One of the stated reasons for the Shanghai Composite’s 1.3% drop (and it would have been worse had the PPT not launched its infamous last minute buying blitz) was also the most amusing one: the stock market bubble is in danger of popping even more as a result of a housing bubble that is now raging at a pace not seen since the last Chinese housing bubble, and thus threatens to soak up even more cash from China’s chronic gamblers-cum-speculators.

So just how high of a housing number did the NBS report that spooked stocks so much? Well, as Goldman summarizes, housing prices in the primary market increased 1.1% month-over-month after seasonal adjustment in April, higher than the growth rate in March. Out of 70 cities monitored by China’s National Bureau of Statistics (NBS), 63 saw housing prices increase from the previous month. On a year-over-year, population-weighted basis, housing prices in the 70 cities were up 6.9% (vs. 5.5% yoy in March).  According to an alternative set of calculations by MarketNews, aggregate home prices rose 12.4% Y/Y in April after rising 10.4% in March. Since both numbers are ridiculously high, we’ll just leave them at that.

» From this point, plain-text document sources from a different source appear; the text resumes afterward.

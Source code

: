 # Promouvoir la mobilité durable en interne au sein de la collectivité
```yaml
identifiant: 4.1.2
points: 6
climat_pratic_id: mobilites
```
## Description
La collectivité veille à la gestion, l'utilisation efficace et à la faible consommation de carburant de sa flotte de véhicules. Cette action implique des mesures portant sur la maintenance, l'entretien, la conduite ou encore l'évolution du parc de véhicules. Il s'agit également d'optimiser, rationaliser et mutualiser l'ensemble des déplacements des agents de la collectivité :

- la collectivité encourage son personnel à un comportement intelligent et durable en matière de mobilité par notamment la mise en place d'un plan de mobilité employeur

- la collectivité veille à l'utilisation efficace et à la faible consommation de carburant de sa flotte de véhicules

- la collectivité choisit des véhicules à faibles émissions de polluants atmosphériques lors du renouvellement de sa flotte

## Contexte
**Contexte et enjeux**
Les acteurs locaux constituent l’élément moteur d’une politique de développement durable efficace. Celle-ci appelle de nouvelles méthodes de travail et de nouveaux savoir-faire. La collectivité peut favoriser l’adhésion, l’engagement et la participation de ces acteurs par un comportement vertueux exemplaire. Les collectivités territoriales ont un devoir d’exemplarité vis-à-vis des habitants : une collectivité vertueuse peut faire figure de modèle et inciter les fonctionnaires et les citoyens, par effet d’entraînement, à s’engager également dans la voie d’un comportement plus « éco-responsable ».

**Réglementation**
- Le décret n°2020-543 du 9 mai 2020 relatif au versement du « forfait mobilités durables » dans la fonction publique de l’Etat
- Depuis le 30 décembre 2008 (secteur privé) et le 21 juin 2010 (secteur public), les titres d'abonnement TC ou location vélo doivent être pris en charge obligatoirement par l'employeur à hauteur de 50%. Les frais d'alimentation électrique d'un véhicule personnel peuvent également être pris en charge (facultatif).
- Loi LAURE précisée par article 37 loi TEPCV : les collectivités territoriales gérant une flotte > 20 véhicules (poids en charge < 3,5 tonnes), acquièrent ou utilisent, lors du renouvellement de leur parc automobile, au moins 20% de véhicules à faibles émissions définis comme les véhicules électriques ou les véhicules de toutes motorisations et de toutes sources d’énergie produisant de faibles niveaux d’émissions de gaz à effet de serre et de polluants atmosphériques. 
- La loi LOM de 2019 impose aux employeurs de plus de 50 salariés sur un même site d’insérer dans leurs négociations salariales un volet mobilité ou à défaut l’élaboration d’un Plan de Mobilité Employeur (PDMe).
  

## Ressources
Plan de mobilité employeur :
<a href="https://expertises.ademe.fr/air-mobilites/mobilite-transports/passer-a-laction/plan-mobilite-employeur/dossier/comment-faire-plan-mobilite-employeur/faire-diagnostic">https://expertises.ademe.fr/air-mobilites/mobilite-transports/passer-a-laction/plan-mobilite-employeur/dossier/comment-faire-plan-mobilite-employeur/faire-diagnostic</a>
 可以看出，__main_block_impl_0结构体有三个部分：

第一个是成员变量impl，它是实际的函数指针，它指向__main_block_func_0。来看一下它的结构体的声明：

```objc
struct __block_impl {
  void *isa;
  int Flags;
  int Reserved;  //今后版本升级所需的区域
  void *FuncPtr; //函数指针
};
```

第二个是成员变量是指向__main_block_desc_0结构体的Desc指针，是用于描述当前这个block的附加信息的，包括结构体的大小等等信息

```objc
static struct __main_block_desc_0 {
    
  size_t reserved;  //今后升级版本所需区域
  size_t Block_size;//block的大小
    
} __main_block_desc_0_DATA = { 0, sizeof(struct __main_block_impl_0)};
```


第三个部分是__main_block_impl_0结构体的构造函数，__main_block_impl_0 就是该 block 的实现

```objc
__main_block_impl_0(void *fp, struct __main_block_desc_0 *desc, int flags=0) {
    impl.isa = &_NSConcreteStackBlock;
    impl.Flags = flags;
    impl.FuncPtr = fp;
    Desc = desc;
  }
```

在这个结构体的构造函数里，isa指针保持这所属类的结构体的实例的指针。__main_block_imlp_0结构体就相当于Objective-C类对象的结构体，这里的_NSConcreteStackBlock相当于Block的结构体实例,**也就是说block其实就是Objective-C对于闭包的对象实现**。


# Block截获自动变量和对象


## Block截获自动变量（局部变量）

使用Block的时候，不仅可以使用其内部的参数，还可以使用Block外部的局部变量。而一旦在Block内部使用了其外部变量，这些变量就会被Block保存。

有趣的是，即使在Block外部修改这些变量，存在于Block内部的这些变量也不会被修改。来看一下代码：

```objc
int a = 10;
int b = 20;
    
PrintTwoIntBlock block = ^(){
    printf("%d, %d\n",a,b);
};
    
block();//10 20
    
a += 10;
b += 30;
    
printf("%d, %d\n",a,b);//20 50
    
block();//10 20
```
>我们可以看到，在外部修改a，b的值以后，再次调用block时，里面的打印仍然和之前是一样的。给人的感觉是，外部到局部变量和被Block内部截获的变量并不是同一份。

However, it was not the overall market bubble that is troubling, but that focused on the most desired, top – or Tier 1 – cities. Here, April price growth was 2.6% month-over-month after seasonal adjustment, vs. 3.0% in March.

But the real shocker was that on a year-over-year price growth in tier-1 cities continue to rise however, reaching 28.3% vs. 26.0% yoy in March. In fact it is so bad that Goldman, which tried to show the surge in the second chart below, clearly needs a bigger chart. Incidentally, total property sales in tier-1 cities accounted for around 5% of nationwide property sales in volume terms, and around 15% in value terms (2015 data).

It wasn’t just the top: average property prices also increased in lower tier cities: In tier-2 cities (our own definition; 11 cities), property price growth was 1.3% month-over-month after seasonal adjustment, up from 1.0% in March. Price growth in tier-3 cities was 0.7% month-over-month after seasonal adjustment in April, higher than 0.5% in March, and month-over-month price growth in tier-4 cities was +0.4% month-over-month after seasonal adjustment, vs. +0.3% in March.